== TASK BRIEF ==
Go through the entries below. Copy each line in which "quality" appears.
===== DATASET =====
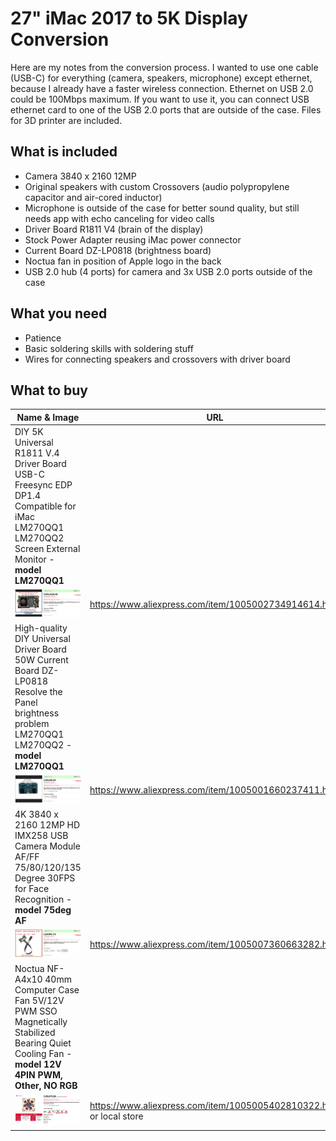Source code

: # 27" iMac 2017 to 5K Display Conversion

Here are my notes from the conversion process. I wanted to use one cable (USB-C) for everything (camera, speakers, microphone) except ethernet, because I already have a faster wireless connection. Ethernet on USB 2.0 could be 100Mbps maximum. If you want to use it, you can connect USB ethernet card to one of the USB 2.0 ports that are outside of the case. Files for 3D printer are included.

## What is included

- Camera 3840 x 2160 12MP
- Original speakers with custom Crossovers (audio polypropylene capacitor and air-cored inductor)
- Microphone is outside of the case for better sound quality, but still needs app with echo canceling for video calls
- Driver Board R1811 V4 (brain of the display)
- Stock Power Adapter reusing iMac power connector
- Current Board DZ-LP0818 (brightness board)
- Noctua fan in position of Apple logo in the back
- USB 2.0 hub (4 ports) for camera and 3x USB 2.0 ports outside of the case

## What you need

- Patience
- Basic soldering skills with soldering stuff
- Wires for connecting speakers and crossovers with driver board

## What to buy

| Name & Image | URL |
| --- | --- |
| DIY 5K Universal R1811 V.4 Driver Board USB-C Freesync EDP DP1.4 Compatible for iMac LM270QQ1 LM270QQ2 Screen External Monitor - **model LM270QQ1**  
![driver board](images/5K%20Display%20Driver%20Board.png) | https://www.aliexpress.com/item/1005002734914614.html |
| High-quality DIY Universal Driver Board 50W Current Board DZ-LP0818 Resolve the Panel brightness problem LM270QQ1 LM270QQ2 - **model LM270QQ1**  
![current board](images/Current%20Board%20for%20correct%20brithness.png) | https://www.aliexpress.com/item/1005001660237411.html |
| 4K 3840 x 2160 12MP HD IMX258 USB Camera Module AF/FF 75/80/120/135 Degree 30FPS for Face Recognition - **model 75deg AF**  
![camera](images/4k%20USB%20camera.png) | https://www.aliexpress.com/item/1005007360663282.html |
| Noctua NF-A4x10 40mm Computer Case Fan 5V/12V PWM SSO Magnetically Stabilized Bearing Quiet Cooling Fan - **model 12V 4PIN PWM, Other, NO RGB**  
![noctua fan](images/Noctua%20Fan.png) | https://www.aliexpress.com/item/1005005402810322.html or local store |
=====
===== DATASET =====
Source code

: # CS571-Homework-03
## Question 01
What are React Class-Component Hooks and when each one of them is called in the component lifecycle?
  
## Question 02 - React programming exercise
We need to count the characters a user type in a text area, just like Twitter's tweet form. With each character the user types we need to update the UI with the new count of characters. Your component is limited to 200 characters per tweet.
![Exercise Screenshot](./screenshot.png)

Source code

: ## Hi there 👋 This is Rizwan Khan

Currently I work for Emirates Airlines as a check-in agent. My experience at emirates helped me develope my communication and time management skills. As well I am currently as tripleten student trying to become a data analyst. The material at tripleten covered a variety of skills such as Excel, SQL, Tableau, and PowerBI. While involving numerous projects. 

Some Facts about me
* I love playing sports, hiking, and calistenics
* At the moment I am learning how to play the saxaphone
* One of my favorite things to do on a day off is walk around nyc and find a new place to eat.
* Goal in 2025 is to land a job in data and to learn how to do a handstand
=====
== RESPONSE ==
- Microphone is outside of the case for better sound quality, but still needs app with echo canceling for video calls
| High-quality DIY Universal Driver Board 50W Current Board DZ-LP0818 Resolve the Panel brightness problem LM270QQ1 LM270QQ2 - **model LM270QQ1**  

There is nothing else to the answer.